Your answer should be a single number: how many lines in the data below hold the string "begin".
Dataset excerpts below:
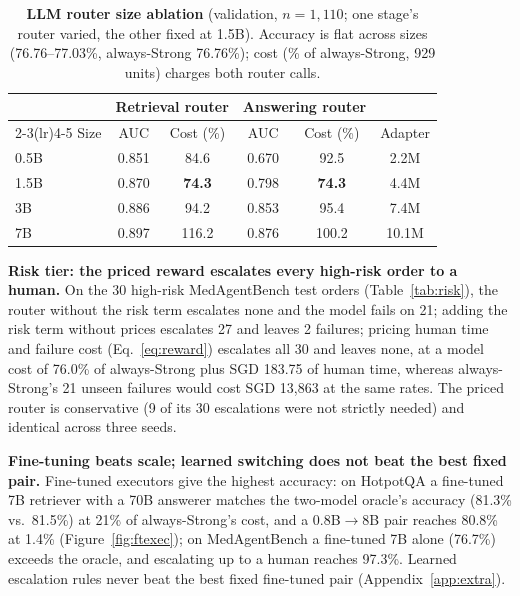 \documentclass{article}
\begin{document}
\begin{table}[!htb]
\caption{\textbf{LLM router size ablation} (validation, $n{=}1{,}110$; one stage's router varied, the other fixed at 1.5B). Accuracy is flat across sizes (76.76--77.03\%, always-Strong 76.76\%); cost (\% of always-Strong, 929 units) charges both router calls.}
\label{tab:routersize}
\centering\small
\begin{tabular}{@{}lccccc@{}}
\toprule
& \multicolumn{2}{c}{Retrieval router} & \multicolumn{2}{c}{Answering router} & \\
\cmidrule(lr){2-3}\cmidrule(lr){4-5}
Size & AUC & Cost (\%) & AUC & Cost (\%) & Adapter\\
\midrule
0.5B & 0.851 & 84.6 & 0.670 & 92.5 & 2.2M\\
1.5B & 0.870 & \textbf{74.3} & 0.798 & \textbf{74.3} & 4.4M\\
3B & 0.886 & 94.2 & 0.853 & 95.4 & 7.4M\\
7B & 0.897 & 116.2 & 0.876 & 100.2 & 10.1M\\
\bottomrule
\end{tabular}
\end{table}

\textbf{Risk tier: the priced reward escalates every high-risk order to a human.} On the 30 high-risk MedAgentBench test orders (Table~\ref{tab:risk}), the router without the risk term escalates none and the model fails on 21; adding the risk term without prices escalates 27 and leaves 2 failures; pricing human time and failure cost (Eq.~\ref{eq:reward}) escalates all 30 and leaves none, at a model cost of 76.0\% of always-Strong plus SGD 183.75 of human time, whereas always-Strong's 21 unseen failures would cost SGD 13,863 at the same rates. The priced router is conservative (9 of its 30 escalations were not strictly needed) and identical across three seeds.

\textbf{Fine-tuning beats scale; learned switching does not beat the best fixed pair.} Fine-tuned executors give the highest accuracy: on HotpotQA a fine-tuned 7B retriever with a 70B answerer matches the two-model oracle's accuracy (81.3\% vs.\ 81.5\%) at 21\% of always-Strong's cost, and a 0.8B$\to$8B pair reaches 80.8\% at 1.4\% (Figure~\ref{fig:ftexec}); on MedAgentBench a fine-tuned 7B alone (76.7\%) exceeds the oracle, and escalating up to a human reaches 97.3\%. Learned escalation rules never beat the best fixed fine-tuned pair (Appendix~\ref{app:extra}).
\end{document}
End of Dataset excerpts.
◆ Solved exercise: 3